■ Task details ■
Among the entries below, take the line with "In some cases" and the line with "- Alice's introductory message.", and output them and every line between them exactly, with nothing else.

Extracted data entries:
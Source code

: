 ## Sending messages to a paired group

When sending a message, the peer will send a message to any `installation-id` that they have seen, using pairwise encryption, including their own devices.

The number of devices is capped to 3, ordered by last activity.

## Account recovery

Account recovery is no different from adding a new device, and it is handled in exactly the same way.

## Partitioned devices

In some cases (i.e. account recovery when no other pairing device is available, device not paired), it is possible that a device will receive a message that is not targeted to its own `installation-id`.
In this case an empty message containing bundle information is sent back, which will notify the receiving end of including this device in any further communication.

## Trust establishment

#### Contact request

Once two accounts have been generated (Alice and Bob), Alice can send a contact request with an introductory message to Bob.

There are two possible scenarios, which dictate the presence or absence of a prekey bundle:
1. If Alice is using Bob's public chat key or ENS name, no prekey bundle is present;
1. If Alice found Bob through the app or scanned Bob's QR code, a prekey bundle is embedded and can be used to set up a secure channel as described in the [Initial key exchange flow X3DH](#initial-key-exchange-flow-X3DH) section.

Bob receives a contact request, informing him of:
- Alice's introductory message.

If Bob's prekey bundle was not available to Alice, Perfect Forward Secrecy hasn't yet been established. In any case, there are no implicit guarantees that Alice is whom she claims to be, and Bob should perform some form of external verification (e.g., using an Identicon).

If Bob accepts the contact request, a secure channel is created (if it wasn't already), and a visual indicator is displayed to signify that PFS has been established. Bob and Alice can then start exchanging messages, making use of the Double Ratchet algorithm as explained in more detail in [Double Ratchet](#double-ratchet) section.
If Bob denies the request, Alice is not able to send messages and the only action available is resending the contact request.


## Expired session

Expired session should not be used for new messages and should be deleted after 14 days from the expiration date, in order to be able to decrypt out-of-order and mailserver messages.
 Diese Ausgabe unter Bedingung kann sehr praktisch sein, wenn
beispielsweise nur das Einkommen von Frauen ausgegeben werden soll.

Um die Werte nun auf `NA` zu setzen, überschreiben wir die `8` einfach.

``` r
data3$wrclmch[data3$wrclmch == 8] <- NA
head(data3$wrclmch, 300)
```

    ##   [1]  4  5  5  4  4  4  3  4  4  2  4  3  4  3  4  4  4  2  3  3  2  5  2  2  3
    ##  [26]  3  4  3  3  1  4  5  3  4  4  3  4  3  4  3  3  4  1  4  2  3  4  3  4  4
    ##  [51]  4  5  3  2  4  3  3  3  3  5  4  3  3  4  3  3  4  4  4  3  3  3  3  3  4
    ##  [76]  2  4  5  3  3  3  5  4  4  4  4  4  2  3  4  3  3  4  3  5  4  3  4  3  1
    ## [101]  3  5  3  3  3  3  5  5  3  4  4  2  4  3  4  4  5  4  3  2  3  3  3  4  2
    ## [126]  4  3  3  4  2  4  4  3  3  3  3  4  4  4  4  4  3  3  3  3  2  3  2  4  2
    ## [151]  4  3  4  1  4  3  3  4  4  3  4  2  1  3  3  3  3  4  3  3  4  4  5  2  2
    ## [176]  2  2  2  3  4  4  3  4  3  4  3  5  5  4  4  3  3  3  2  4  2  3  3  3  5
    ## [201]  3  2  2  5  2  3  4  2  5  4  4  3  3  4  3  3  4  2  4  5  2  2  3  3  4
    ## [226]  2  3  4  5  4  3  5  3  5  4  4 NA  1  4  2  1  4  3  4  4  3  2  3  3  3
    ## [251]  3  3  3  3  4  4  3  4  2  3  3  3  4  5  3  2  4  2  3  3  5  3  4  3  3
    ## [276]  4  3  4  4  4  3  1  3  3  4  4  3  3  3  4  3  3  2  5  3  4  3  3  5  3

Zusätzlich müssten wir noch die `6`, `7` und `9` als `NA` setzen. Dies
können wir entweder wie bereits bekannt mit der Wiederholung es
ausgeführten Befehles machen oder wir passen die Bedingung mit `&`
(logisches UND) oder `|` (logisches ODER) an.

■ Response ■
In some cases (i.e. account recovery when no other pairing device is available, device not paired), it is possible that a device will receive a message that is not targeted to its own `installation-id`.
In this case an empty message containing bundle information is sent back, which will notify the receiving end of including this device in any further communication.

## Trust establishment

#### Contact request

Once two accounts have been generated (Alice and Bob), Alice can send a contact request with an introductory message to Bob.

There are two possible scenarios, which dictate the presence or absence of a prekey bundle:
1. If Alice is using Bob's public chat key or ENS name, no prekey bundle is present;
1. If Alice found Bob through the app or scanned Bob's QR code, a prekey bundle is embedded and can be used to set up a secure channel as described in the [Initial key exchange flow X3DH](#initial-key-exchange-flow-X3DH) section.

Bob receives a contact request, informing him of:
- Alice's introductory message.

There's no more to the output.